The fight against terrorist financing is governed in particular by the Financial Action Task Force and its 40 Recommendations on the Prevention of Money Laundering and Terrorist Financing as well as European Union initiatives for harmonised implementation.
This guideline presents best practices to identify, mitigate and manage terrorist financing risks.
Why is my bank asking me questions about my association?
Credit and financial institutions are required by law to monitor their customers' activities for possible money laundering, terrorist financing and sanctions violations. This includes collecting data on their customers and reviewing suspicious transactions.

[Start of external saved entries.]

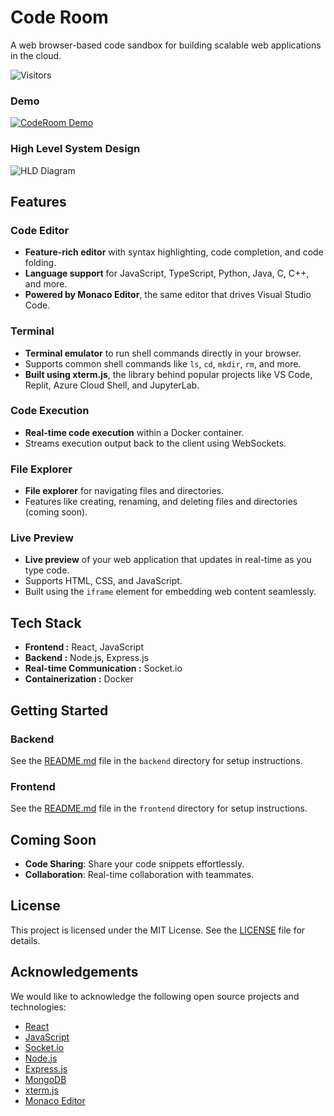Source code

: # Code Room

A web browser-based code sandbox for building scalable web applications in the cloud.

![Visitors](https://visitor-badge.glitch.me/badge?page_id=Kinshuk2003.CodeX-IDE)

### Demo

[![CodeRoom Demo](https://img.youtube.com/vi/DYJYtFtdlZg/0.jpg)](https://www.youtube.com/watch?v=DYJYtFtdlZg)

### High Level System Design
![HLD Diagram](https://github.com/Kinshuk2003/CodeX-IDE/blob/main/High-level-system-design.png)

## Features

### Code Editor

- **Feature-rich editor** with syntax highlighting, code completion, and code folding.
- **Language support** for JavaScript, TypeScript, Python, Java, C, C++, and more.
- **Powered by Monaco Editor**, the same editor that drives Visual Studio Code.

### Terminal

- **Terminal emulator** to run shell commands directly in your browser.
- Supports common shell commands like `ls`, `cd`, `mkdir`, `rm`, and more.
- **Built using xterm.js**, the library behind popular projects like VS Code, Replit, Azure Cloud Shell, and JupyterLab.

### Code Execution

- **Real-time code execution** within a Docker container.
- Streams execution output back to the client using WebSockets.

<!-- ### Code Execution
- A code execution environment that allows you to run code in various programming languages.
- Supports running code in the browser using WebAssembly.
- Built using the WebAssembly System Interface (WASI) that allows you to run WebAssembly modules outside the browser. -->

### File Explorer

- **File explorer** for navigating files and directories.
- Features like creating, renaming, and deleting files and directories (coming soon).

### Live Preview

- **Live preview** of your web application that updates in real-time as you type code.
- Supports HTML, CSS, and JavaScript.
- Built using the `iframe` element for embedding web content seamlessly.

## Tech Stack

- **Frontend :**  React, JavaScript
- **Backend :**  Node.js, Express.js
- **Real-time Communication :** Socket.io
- **Containerization :** Docker
<!-- - Database: MongoDB (Atlas) (coming soon)
- Cloud: AWS (coming soon) -->

## Getting Started

### Backend

See the [README.md](./backend/README.md) file in the `backend` directory for setup instructions.

### Frontend

See the [README.md](./frontend/README.md) file in the `frontend` directory for setup instructions.

## Coming Soon

- **Code Sharing**: Share your code snippets effortlessly.
- **Collaboration**: Real-time collaboration with teammates.

## License

This project is licensed under the MIT License. See the [LICENSE](./LICENSE) file for details.

## Acknowledgements

We would like to acknowledge the following open source projects and technologies:

- [React](https://reactjs.org/)
- [JavaScript](https://developer.mozilla.org/en-US/docs/Web/JavaScript)
- [Socket.io](https://socket.io/)
- [Node.js](https://nodejs.org/)
- [Express.js](https://expressjs.com/)
- [MongoDB](https://www.mongodb.com/)
- [xterm.js](https://xtermjs.org/)
- [Monaco Editor](https://microsoft.github.io/monaco-editor/)
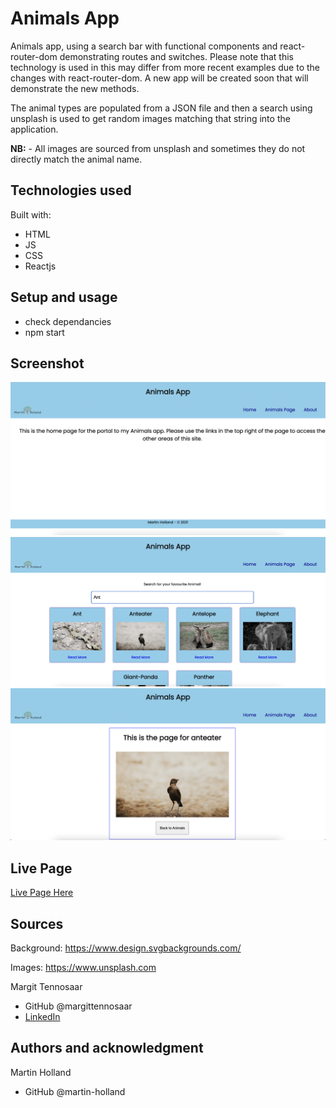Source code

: # Animals App

Animals app, using a search bar with functional components and react-router-dom demonstrating routes and switches. Please note that this technology is used in this may differ from more recent examples due to the changes with react-router-dom. A new app will be created soon that will demonstrate the new methods.

The animal types are populated from a JSON file and then a search using unsplash is used to get random images matching that string into the application.

**NB:** - All images are sourced from unsplash and sometimes they do not directly match the animal name.

## Technologies used

Built with:

- HTML
- JS
- CSS
- Reactjs

## Setup and usage

- check dependancies
- npm start

## Screenshot

![alt text](animals-app-home.png?raw=true "Animals Home page")
![alt text](animals-app-search.png?raw=true "Animals search page")
![alt text](animals-app-single.png?raw=true "Animals single animal page")

## Live Page

<a href="https://mh-animals.netlify.app/AnimalsPage">Live Page Here</a>

## Sources

Background: https://www.design.svgbackgrounds.com/

Images: https://www.unsplash.com

Margit Tennosaar

- GitHub @margittennosaar
- [LinkedIn](https://www.linkedin.com/in/margittennosaar/)

## Authors and acknowledgment

Martin Holland

- GitHub @martin-holland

Suspicious transactions are transactions that, when examined either ex-ante (before the transaction is carried out) or ex-post (after the transaction has been carried out), show signs of suspicious behaviour or indicators. In this case, the bank is obliged to ask the account holder about the background of the transaction. Written documentation and evidence of the transactions are therefore helpful in clarifying any misunderstandings. If suspicious transactions cannot be plausibly explained, credit and financial institutions are obliged to report them to the Financial Intelligence Unit.
Reports to the Financial Intelligence Unit may lead to further business policy measures (e.g. closure of accounts, restriction of transaction channels etc.).
It is extremely important to respond promptly to all questions from your bank! If banks are unable to fulfil their due diligence obligations towards a customer, for example due to a lack of information, they may not enter into a business relationship and may not carry out transactions. They must also terminate any existing relationship. They must also consider submitting a suspicious transaction report to the Financial Intelligence Unit (Art. 7 para. 7 of the Financial Market Anti-Money Laundering Act – FM-GwG).
Certain professional groups such as tax advisors, lawyers and notaries are subject to the same obligations.
Terrorist Financing Threats
The following threat scenarios reflect practical experience. As terrorist groups actively seek new opportunities for abuse, you may also be confronted with additional threats in the course of your activities.
- Diversion of funds: Actors within the NPO or external actors (such as foreign partners or third-party fundraisers) may divert funds to support terrorist groups at some point in the NPO's operational or financial processes.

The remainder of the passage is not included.